▶ **Exercise brief**:
Below are the records; give again exactly the line with "#### [Understand access", the line with "#### [Use content", and each line that lies between them, and nothing besides.

╭─ Data records

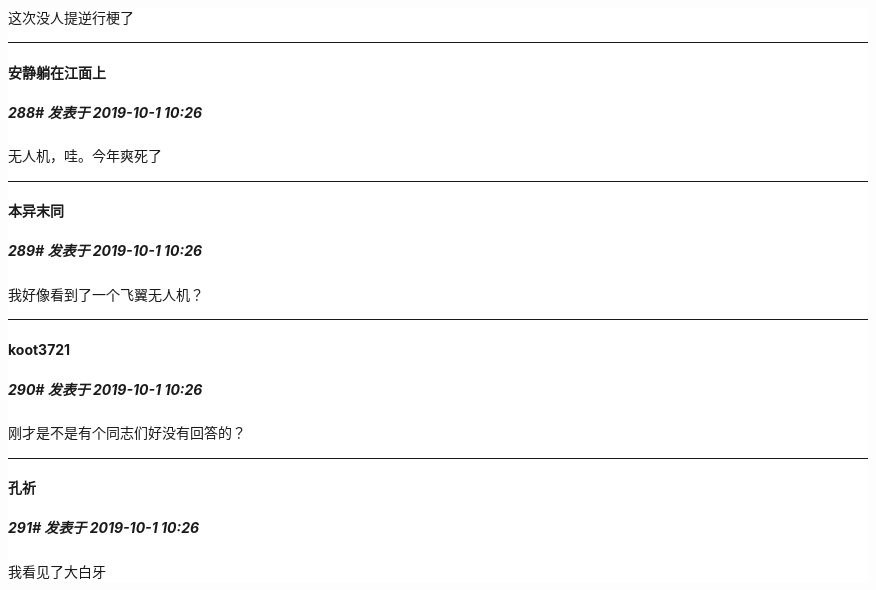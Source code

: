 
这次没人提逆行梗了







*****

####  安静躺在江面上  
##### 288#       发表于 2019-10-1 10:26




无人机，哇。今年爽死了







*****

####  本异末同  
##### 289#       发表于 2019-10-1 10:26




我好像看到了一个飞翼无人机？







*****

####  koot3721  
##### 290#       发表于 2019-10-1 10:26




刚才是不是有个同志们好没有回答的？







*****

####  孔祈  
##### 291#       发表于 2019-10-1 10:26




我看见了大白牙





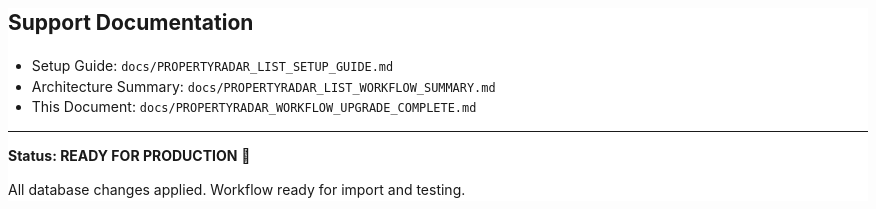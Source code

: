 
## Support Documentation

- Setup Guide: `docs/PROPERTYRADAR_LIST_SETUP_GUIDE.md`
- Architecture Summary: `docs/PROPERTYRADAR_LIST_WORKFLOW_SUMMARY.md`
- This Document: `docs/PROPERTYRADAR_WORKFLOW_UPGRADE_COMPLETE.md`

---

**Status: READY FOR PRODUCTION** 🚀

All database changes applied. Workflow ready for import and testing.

╰─
╭─ Data records

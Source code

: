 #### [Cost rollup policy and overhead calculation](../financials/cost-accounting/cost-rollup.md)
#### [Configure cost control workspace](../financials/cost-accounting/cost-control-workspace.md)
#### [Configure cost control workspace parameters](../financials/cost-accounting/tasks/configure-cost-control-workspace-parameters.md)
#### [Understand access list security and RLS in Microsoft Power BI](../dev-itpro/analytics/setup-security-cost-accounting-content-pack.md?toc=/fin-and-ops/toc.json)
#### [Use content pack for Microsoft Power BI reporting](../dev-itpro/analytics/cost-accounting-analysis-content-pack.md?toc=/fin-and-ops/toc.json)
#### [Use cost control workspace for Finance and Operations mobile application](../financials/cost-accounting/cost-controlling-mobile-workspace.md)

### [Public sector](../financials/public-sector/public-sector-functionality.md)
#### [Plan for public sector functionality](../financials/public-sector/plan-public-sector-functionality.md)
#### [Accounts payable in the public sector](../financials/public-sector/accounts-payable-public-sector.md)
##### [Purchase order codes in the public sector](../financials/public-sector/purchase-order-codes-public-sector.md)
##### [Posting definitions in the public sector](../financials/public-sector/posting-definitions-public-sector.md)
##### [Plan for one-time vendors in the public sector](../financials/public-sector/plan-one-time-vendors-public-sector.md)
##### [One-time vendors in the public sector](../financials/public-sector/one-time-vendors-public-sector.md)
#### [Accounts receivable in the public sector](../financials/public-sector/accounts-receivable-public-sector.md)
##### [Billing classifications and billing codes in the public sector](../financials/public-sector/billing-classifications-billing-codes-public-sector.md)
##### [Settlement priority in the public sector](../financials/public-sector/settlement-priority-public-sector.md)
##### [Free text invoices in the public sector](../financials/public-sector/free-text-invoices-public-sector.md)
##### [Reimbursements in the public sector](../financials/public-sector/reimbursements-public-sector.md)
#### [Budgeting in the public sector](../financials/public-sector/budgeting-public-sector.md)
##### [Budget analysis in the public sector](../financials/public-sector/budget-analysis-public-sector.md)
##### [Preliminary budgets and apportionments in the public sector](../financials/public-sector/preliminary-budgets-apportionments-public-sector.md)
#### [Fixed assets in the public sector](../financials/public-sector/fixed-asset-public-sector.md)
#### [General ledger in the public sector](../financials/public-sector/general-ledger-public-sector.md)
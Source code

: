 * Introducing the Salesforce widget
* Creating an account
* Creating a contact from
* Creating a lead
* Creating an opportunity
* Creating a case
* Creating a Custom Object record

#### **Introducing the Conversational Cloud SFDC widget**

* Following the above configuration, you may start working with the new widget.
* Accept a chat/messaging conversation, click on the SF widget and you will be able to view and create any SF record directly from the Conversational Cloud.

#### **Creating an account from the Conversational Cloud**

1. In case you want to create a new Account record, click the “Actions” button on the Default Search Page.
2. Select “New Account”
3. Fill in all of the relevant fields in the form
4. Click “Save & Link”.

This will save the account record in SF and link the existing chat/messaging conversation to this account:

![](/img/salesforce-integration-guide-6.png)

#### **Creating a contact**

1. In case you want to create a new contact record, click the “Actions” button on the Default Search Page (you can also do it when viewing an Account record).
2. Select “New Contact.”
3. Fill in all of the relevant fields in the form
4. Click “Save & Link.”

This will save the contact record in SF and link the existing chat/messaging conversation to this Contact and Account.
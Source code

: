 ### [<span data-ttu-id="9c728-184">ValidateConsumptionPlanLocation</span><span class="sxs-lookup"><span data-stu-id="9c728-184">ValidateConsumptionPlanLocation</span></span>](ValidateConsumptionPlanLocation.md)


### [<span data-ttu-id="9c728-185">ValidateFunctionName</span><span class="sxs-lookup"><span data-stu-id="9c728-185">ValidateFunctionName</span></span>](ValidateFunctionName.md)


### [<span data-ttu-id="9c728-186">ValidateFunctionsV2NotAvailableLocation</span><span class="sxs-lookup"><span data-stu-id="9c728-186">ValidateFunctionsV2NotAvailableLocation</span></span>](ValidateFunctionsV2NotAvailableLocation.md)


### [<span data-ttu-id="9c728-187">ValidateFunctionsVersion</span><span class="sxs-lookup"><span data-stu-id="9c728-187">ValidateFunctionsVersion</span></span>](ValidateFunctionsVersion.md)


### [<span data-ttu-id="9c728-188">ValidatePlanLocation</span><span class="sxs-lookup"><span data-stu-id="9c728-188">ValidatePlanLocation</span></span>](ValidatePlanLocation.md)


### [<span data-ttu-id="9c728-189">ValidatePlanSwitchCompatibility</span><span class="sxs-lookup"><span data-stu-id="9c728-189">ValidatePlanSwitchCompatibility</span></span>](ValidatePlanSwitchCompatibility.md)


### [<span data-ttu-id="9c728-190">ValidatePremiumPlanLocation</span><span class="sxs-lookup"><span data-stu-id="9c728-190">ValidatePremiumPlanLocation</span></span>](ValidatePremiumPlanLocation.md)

╰─

▶ **Result of the task**:
#### [Understand access list security and RLS in Microsoft Power BI](../dev-itpro/analytics/setup-security-cost-accounting-content-pack.md?toc=/fin-and-ops/toc.json)
#### [Use content pack for Microsoft Power BI reporting](../dev-itpro/analytics/cost-accounting-analysis-content-pack.md?toc=/fin-and-ops/toc.json)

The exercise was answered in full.